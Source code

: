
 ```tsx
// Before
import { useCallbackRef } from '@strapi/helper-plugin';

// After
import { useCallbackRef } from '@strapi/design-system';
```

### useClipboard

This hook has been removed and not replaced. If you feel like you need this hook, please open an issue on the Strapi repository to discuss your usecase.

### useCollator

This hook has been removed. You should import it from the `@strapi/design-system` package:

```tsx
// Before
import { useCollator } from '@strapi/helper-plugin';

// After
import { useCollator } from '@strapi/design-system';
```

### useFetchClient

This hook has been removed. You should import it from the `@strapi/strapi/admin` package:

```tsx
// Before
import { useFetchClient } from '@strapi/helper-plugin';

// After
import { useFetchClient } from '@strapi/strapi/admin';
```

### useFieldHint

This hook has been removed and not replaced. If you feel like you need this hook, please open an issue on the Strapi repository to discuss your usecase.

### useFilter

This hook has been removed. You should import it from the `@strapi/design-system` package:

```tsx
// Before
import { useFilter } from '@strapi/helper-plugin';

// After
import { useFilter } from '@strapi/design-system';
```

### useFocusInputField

^^^^^^^^

▶ [EXERCISE OBJECTIVE]:
Scan the data, and report each line that uses the word "system".

▶ [SOLUTION TO THIS PROBLEM]:
import { useCallbackRef } from '@strapi/design-system';
This hook has been removed. You should import it from the `@strapi/design-system` package:
import { useCollator } from '@strapi/design-system';
This hook has been removed. You should import it from the `@strapi/design-system` package:
import { useFilter } from '@strapi/design-system';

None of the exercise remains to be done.